=== What this task involves ===
Below are the records; copy every line in them that holds the string "CleanupInstallAck".
### Dataset records
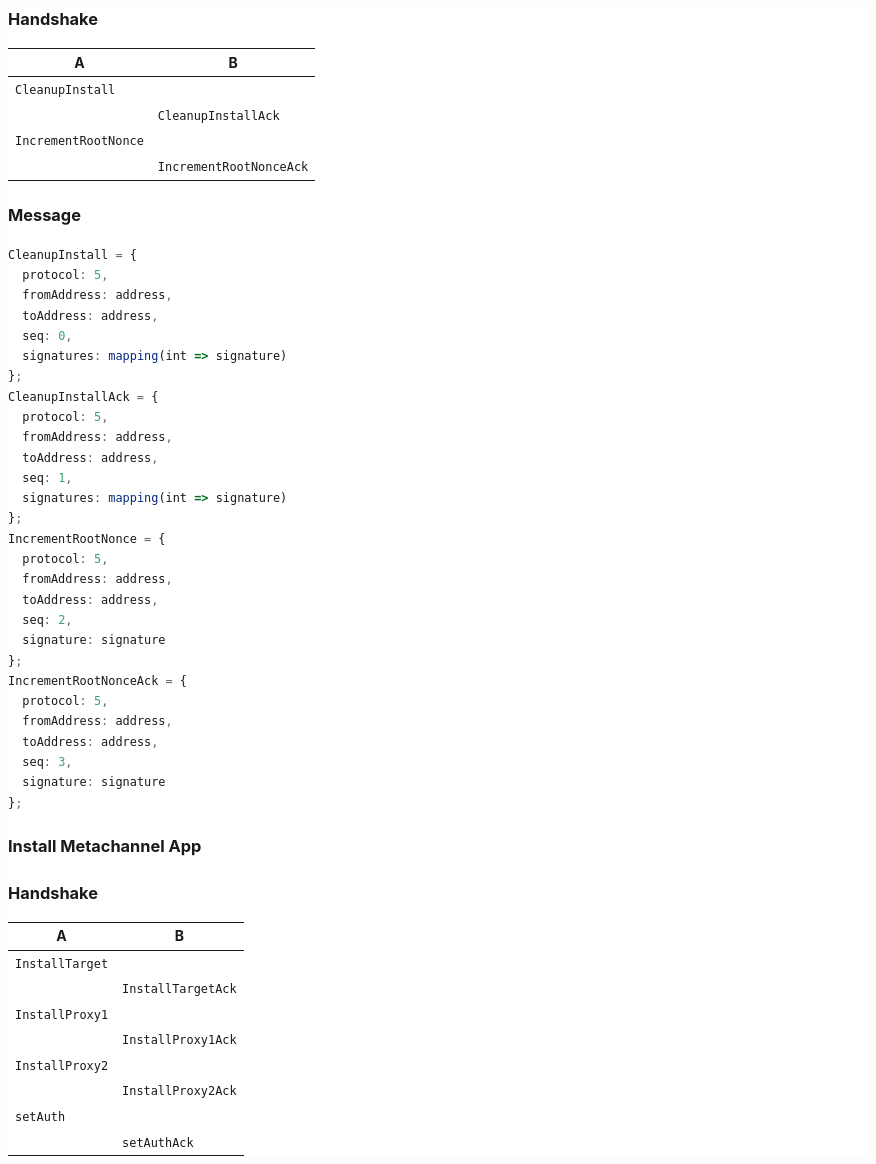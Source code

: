 ### Handshake

| A                     | B                       |
| -----------           | --------------          |
| `CleanupInstall`      |                         |
|                       | `CleanupInstallAck`     |
| `IncrementRootNonce`  |                         |
|                       | `IncrementRootNonceAck` |

### Message

```typescript
CleanupInstall = {
  protocol: 5,
  fromAddress: address,
  toAddress: address,
  seq: 0,
  signatures: mapping(int => signature)
};
CleanupInstallAck = {
  protocol: 5,
  fromAddress: address,
  toAddress: address,
  seq: 1,
  signatures: mapping(int => signature)
};
IncrementRootNonce = {
  protocol: 5,
  fromAddress: address,
  toAddress: address,
  seq: 2,
  signature: signature
};
IncrementRootNonceAck = {
  protocol: 5,
  fromAddress: address,
  toAddress: address,
  seq: 3,
  signature: signature
};
```

### Install Metachannel App

### Handshake

| A                     | B                       |
| -----------           | --------------          |
| `InstallTarget`       |                         |
|                       | `InstallTargetAck`      |
| `InstallProxy1`       |                         |
|                       | `InstallProxy1Ack`      |
| `InstallProxy2`       |                         |
|                       | `InstallProxy2Ack`      |
| `setAuth`             |                         |
|                       | `setAuthAck`            |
######
=== Task response ===
|                       | `CleanupInstallAck`     |
CleanupInstallAck = {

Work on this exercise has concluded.